Purpose/Objective(s): In India > 1 million new cases of cancer diagnosed every year. 40-50% of these cases are of head and neck cancer because of tobacco overuse. In our institute we have almost 1000-1300 new cases of Carcinoma Buccal Mucosa reported every year. From which 70-75% are surgically operable. For post-operative Radiotherapy treatment, we treat most of our patients by 2 Dimensional conventional treatments. Purpose of this study is to assess toxicity & long term results of postoperative carcinoma buccal mucosa cases treated by 2 Dimensional conventional treatment planning.
Materials/Methods: From January 2009 to January 2012, almost 1980 postoperative cases of Carcinoma Buccal mucosa were referred for radiotherapy treatment. From which 1584 cases were suitable for postoperative 2 Dimensional Conventional planning. In selected cases, 71%, 18%, 11% cases were of Stage IV, III, II (close margin) respectively. Postoperative chemotherapy and radiotherapy was indicated in 475 patients. For all patients Plaster of Paris cast was prepared & X-ray was taken on Simulator machine. Target volume was drawn on x-ray & treatment plan generated on contour drawn with 90-95% isodose line covering the target, with hot spot of +10% on 2D Plato treatment planning system. All patients were treated with unilateral Anterior Posterior Lateral wedge pair technique for buccal mucosa and unilateral lower neck was given in indicated patients. Dose prescribed was 60 Gy/30#, 2Gy/#, 5 days a week, total 6 weeks treatment. Treatment plan verified on day 2 and treatment started. In patients where postoperative chemotherapy and radiotherapy was used, chemotherapy was given Cisplatin 30mg/m[2] every weekly for 6 weeks. In most of the patients, treatment break was not required. All patients completed treatment successfully. Patients were assessed for locoregional control, acute & late toxicity and followed up for 3 years for disease free survival and overall survival.
Results: Grade II & III acute mucositis was 82% & 18% respectively in 1109 patients who received only postoperative radiotherapy. For patients who received postoperative radiotherapy and chemotherapy Grade II and Grade III acute mucositis was seen in 75% & 25% respectively and side effects related to Cisplatin were managed conservatively.
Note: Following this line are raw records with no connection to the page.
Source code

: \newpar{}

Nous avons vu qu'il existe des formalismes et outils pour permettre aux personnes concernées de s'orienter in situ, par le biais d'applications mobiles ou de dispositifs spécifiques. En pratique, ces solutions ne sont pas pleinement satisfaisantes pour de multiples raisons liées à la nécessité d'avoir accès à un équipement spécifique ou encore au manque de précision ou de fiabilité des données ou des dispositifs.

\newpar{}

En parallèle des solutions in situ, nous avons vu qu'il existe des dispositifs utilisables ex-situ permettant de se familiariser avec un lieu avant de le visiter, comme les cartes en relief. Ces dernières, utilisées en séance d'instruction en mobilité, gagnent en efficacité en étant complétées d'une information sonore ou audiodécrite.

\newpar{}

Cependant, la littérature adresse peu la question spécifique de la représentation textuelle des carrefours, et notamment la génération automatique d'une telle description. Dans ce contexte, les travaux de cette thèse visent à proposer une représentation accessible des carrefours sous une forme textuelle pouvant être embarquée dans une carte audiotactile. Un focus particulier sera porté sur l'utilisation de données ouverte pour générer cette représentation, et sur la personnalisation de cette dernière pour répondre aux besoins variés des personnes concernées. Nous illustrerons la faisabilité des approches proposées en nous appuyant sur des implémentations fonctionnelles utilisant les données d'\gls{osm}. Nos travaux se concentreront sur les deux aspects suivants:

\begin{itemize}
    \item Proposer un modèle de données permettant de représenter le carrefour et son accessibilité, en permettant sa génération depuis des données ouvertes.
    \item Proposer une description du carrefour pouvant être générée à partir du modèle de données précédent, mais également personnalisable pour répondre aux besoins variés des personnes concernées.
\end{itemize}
Almost all patients had Grade II skin reactions. Grade III skin reactions were observed in 8% of patients on post operative radiotherapy alone and 19% of patients on postoperative radiotherapy and chemotherapy but were manageable. All patients tolerated treatment well. For 1584 patients, follow up dropout rate was 20%. None of the patients developed significant late toxicity. As opposite parotid spared, no late complication of xerostomia observed. For 1268 patients, 1-, 2-, 3- year locoregional control rates were 82%, 75%, 68% respectively. Disease free survival rate was 63% (799 patients) & overall survival was almost 55% (697 patients) at median follow up for 40 months.
Conclusion: 2D Conventional Radiotherapy Treatment Planning in our set up has shown very good results with almost 50% survival rates. It is less toxic treatment with fewer complications & less time consuming. It is highly cost effective treatment approach & results are very much encouraging.
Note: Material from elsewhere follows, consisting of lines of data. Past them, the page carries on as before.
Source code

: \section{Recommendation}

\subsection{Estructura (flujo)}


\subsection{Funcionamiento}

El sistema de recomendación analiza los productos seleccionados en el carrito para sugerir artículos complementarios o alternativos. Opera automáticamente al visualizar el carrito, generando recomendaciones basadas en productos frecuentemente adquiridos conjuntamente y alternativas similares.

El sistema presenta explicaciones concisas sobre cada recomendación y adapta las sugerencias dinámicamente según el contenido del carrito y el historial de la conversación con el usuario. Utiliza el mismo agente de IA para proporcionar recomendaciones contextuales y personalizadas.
Keywords: 2 Dimensional postoperative radiotherapy treatment, Carcinoma buccal mucosa, Regional cancer centre


How to cite this article:
Patel PN, Mehta M, Goyal S, Gohil M, Suryanarayana U. Results of 2 dimensional postoperative radiotherapy treatment in carcinoma buccal mucosa patients: A regional cancer centre experience. Acta Med Int 2016;3:116-20

How to cite this URL:
Patel PN, Mehta M, Goyal S, Gohil M, Suryanarayana U. Results of 2 dimensional postoperative radiotherapy treatment in carcinoma buccal mucosa patients: A regional cancer centre experience. Acta Med Int [serial online] 2016 [cited 2019 Aug 17];3:116-20. Available from: http://www.actamedicainternational.com/text.asp?2016/3/2/116/209773






  Background Top


The presentation of carcinoma of the buccal mucosa is the most common site in oral cancers in India. In India > 1 million new cases of cancer diagnosed every year. Tobacco and alcohol use are major risk factors for carcinoma of buccal mucosa. In our country, India most commonly used pan which is basically combination of lime and tobacco in betel leaves is responsible for major carcinogen exposure resulting in causation of oral cancer.[1],[2] In our country 5 year survival rates are 80% in stage I compared to 5-15% for locally advanced cases.[3],[4] Locoregional recurrence 30-80% is a major cause of failure of treatment in such cases.[4] There are many poor prognostic features which lead to treatment failure like advanced T stage, perineural invasion, bone involvement, surgical margin positivity, lymph node positive and perinodal extension or vascular involvement. In such high risk cases usually radical surgery is done first followed by adjuvant postoperative radiotherapy (PORT) in order to decrease recurrence rates.[5] Additionally in few cases according to the adverse features present chemotherapy has been added to improve locoregional control.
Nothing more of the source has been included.